What is being asked —
The number of lines below holding the string "coded" is the only answer wanted.

Records supplied —
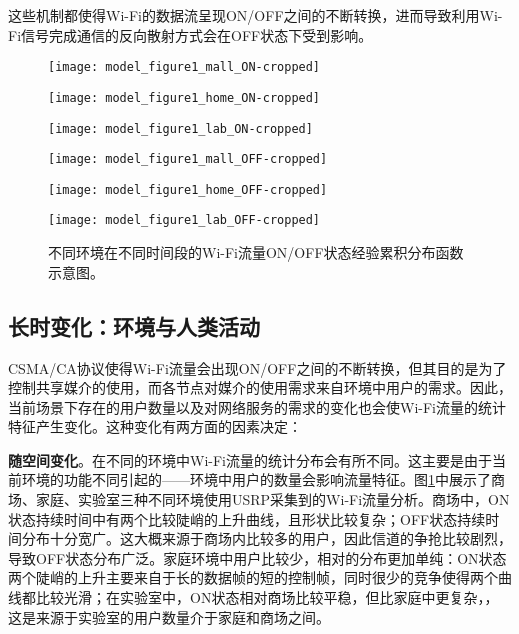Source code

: 这些机制都使得Wi-Fi的数据流呈现ON/OFF之间的不断转换，进而导致利用Wi-Fi信号完成通信的反向散射方式会在OFF状态下受到影响。
\begin{figure}
	\begin{minipage}[b]{.32\linewidth}
		\texttt{[image: model\_figure1\_mall\_ON-cropped]}
		\label{fig:ecdf_mall_on}
	\end{minipage}
	\hfill
	\begin{minipage}[b]{.32\linewidth}
		\texttt{[image: model\_figure1\_home\_ON-cropped]}
		\label{fig:ecdf_home_on}
	\end{minipage}
	\hfill
	\begin{minipage}[b]{.32\linewidth}
		\texttt{[image: model\_figure1\_lab\_ON-cropped]}
		\label{fig:ecdf_lab_on}
	\end{minipage}
	
	\begin{minipage}[b]{.32\linewidth}
		\texttt{[image: model\_figure1\_mall\_OFF-cropped]}
		\label{fig:ecdf_mall_off}
	\end{minipage}
	\hfill
	\begin{minipage}[b]{.32\linewidth}
		\texttt{[image: model\_figure1\_home\_OFF-cropped]}
		\label{fig:ecdf_home_off}
	\end{minipage}
	\hfill
	\begin{minipage}[b]{.32\linewidth}
		\texttt{[image: model\_figure1\_lab\_OFF-cropped]}
		\label{fig:ecdf_lab_off}
	\end{minipage}
	\caption{不同环境在不同时间段的Wi-Fi流量ON/OFF状态经验累积分布函数示意图。}\label{fig:ecdf}
\end{figure}
\subsection{长时变化：环境与人类活动}
CSMA/CA协议使得Wi-Fi流量会出现ON/OFF之间的不断转换，但其目的是为了控制共享媒介的使用，而各节点对媒介的使用需求来自环境中用户的需求。因此，当前场景下存在的用户数量以及对网络服务的需求的变化也会使Wi-Fi流量的统计特征产生变化。这种变化有两方面的因素决定：

\textbf{随空间变化}。在不同的环境中Wi-Fi流量的统计分布会有所不同。这主要是由于当前环境的功能不同引起的——环境中用户的数量会影响流量特征。图\ref{fig:ecdf}中展示了商场、家庭、实验室三种不同环境使用USRP采集到的Wi-Fi流量分析。商场中，ON状态持续时间中有两个比较陡峭的上升曲线，且形状比较复杂；OFF状态持续时间分布十分宽广。这大概来源于商场内比较多的用户，因此信道的争抢比较剧烈，导致OFF状态分布广泛。家庭环境中用户比较少，相对的分布更加单纯：ON状态两个陡峭的上升主要来自于长的数据帧的短的控制帧，同时很少的竞争使得两个曲线都比较光滑；在实验室中，ON状态相对商场比较平稳，但比家庭中更复杂，，这是来源于实验室的用户数量介于家庭和商场之间。

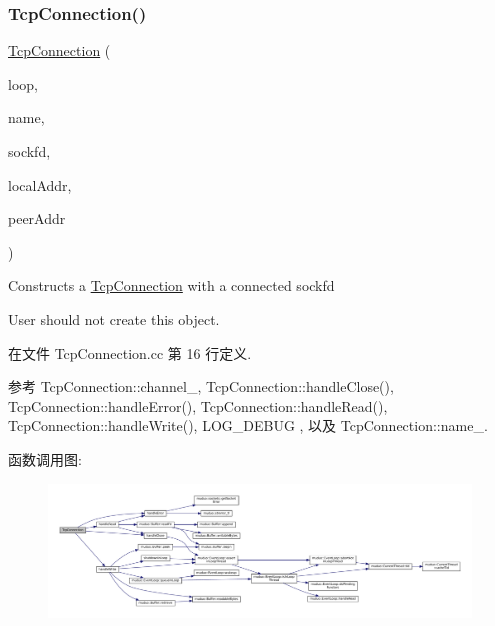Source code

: \subsubsection{\texorpdfstring{Tcp\+Connection()}{TcpConnection()}}
{\footnotesize\ttfamily \hyperlink{classmuduo_1_1TcpConnection}{Tcp\+Connection} (\begin{DoxyParamCaption}\item[{\hyperlink{classmuduo_1_1EventLoop}{Event\+Loop} $\ast$}]{loop,  }\item[{const std\+::string \&}]{name,  }\item[{int}]{sockfd,  }\item[{const \hyperlink{classmuduo_1_1InetAddress}{Inet\+Address} \&}]{local\+Addr,  }\item[{const \hyperlink{classmuduo_1_1InetAddress}{Inet\+Address} \&}]{peer\+Addr }\end{DoxyParamCaption})}

Constructs a \hyperlink{classmuduo_1_1TcpConnection}{Tcp\+Connection} with a connected sockfd

User should not create this object. 

在文件 Tcp\+Connection.\+cc 第 16 行定义.



参考 Tcp\+Connection\+::channel\+\_\+, Tcp\+Connection\+::handle\+Close(), Tcp\+Connection\+::handle\+Error(), Tcp\+Connection\+::handle\+Read(), Tcp\+Connection\+::handle\+Write(), L\+O\+G\+\_\+\+D\+E\+B\+UG , 以及 Tcp\+Connection\+::name\+\_\+.

函数调用图\+:
\nopagebreak
\begin{figure}[H]
\begin{center}
\leavevmode
\includegraphics[width=350pt]{classmuduo_1_1TcpConnection_a239881b2e3d5499da8745fba1bd82e08_cgraph}
\end{center}
\end{figure}
\mbox{\label{classmuduo_1_1TcpConnection_a0a3551d2f9a37ccec8f9cb913e73878a}} 
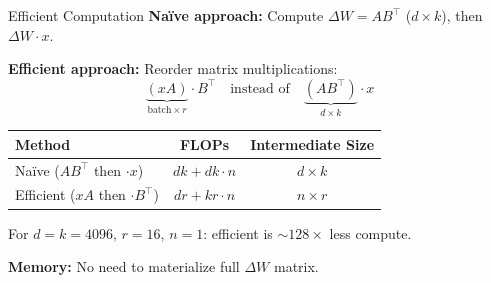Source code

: \documentclass[aspectratio=169,10pt]{beamer}
\begin{document}
\begin{frame}{Efficient Computation}
	\textbf{Na\"ive approach:} Compute $\Delta W = AB^\top$ ($d \times k$), then $\Delta W \cdot x$.

	\vspace{0.2cm}
	\textbf{Efficient approach:} Reorder matrix multiplications:
	$$\underbrace{(xA)}_{\text{batch} \times r} \cdot B^\top \quad \text{instead of} \quad \underbrace{(AB^\top)}_{d \times k} \cdot x$$

	\vspace{0.3cm}
	\begin{table}
		\centering
		\small
		\begin{tabular}{lcc}
			\toprule
			\textbf{Method}                      & \textbf{FLOPs}    & \textbf{Intermediate Size} \\
			\midrule
			Na\"ive ($AB^\top$ then $\cdot x$)   & $dk + dk \cdot n$ & $d \times k$               \\
			Efficient ($xA$ then $\cdot B^\top$) & $dr + kr \cdot n$ & $n \times r$               \\
			\bottomrule
		\end{tabular}
	\end{table}

	\vspace{0.2cm}
	For $d = k = 4096$, $r = 16$, $n = 1$: efficient is $\sim 128\times$ less compute.

	\vspace{0.2cm}
	\textbf{Memory:} No need to materialize full $\Delta W$ matrix.
\end{frame}
\end{document}
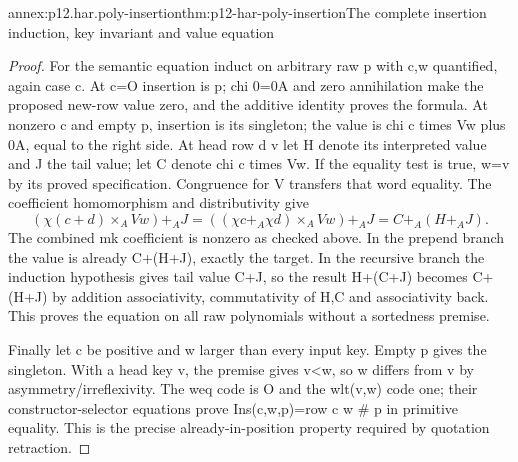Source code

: \begin{annexitem}{annex:p12.har.poly-insertion}{thm:p12-har-poly-insertion}{The complete insertion induction, key invariant and value equation}
\begin{proof}
For the semantic equation induct on arbitrary raw p with c,w quantified,
again case c. At c=O insertion is p; chi 0=0A and zero annihilation
make the proposed new-row value zero, and the additive identity proves
the formula. At nonzero c and empty p, insertion is its singleton;
the value is chi c times Vw plus 0A, equal to the right side.
At head row d v let H denote its interpreted value and J the tail
value; let C denote chi c times Vw. If the equality test is true,
w=v by its proved specification. Congruence for V transfers that
word equality. The coefficient homomorphism and distributivity give
\[
 (\chi(c+d)\times_A Vw)+_A J
   =((\chi c+_A\chi d)\times_A Vw)+_A J
   =C+_A(H+_A J).
\]
The combined mk coefficient is nonzero as checked above. In the
prepend branch the value is already C+(H+J), exactly the target.
In the recursive branch the induction hypothesis gives tail value
C+J, so the result H+(C+J) becomes C+(H+J) by addition associativity,
commutativity of H,C and associativity back. This proves the equation
on all raw polynomials without a sortedness premise.

Finally let c be positive and w larger than every input key. Empty
p gives the singleton. With a head key v, the premise gives v<w,
so w differs from v by asymmetry/irreflexivity. The weq code is O
and the wlt(v,w) code one; their constructor-selector equations prove
Ins(c,w,p)=row c w \# p in primitive equality. This is the precise
already-in-position property required by quotation retraction.
\end{proof}
\end{annexitem}

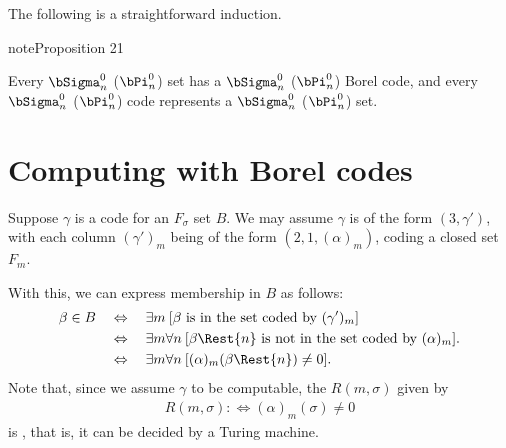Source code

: \documentclass[letterpaper,10pt,english]{jupyterBook}
\begin{document}
\sphinxAtStartPar
The following is a straightforward induction.
\label{codingBorel:prop-Borel-codes}
\begin{sphinxadmonition}{note}{Proposition 21}



\sphinxAtStartPar
Every \(\bSigma^0_n\) (\(\bPi^0_n\)) set has a \(\bSigma^0_n\) (\(\bPi^0_n\)) Borel code, and every \(\bSigma^0_n\) (\(\bPi^0_n\)) code represents a \(\bSigma^0_n\) (\(\bPi^0_n\)) set.
\end{sphinxadmonition}






\section{Computing with Borel codes}
\label{\detokenize{codingBorel:computing-with-borel-codes}}
\sphinxAtStartPar
Suppose \(\gamma\) is a  code for an \(F_\sigma\) set \(B\). We may assume \(\gamma\) is of the form \((3,\gamma')\), with each column \((\gamma')_m\) being of the form \((2,1,(\alpha)_m)\), coding a closed set \(F_m\).

\sphinxAtStartPar
With this, we can express membership in \(B\) as follows:
\begin{align*}
    \beta \in B \quad & \Leftrightarrow \quad \exists m \: [\text{$\beta$ is in the set coded by $(\gamma')_m$}] \\
        & \Leftrightarrow \quad \exists m \forall n \: [\beta\Rest{n} \text{ is not in the set coded by } (\alpha)_m]. \\
        & \Leftrightarrow \quad \exists m \forall n \: [(\alpha)_m(\beta\Rest{n}) \neq 0 ].
\end{align*}
\sphinxAtStartPar
Note that, since we assume \(\gamma\) to be computable, the  \(R(m,\sigma)\) given by
\begin{equation*}
\begin{split}
R(m,\sigma) :\iff (\alpha)_m(\sigma) \neq 0
\end{split}
\end{equation*}
\sphinxAtStartPar
is , that is, it can be decided by a Turing machine.
\end{document}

Response —
2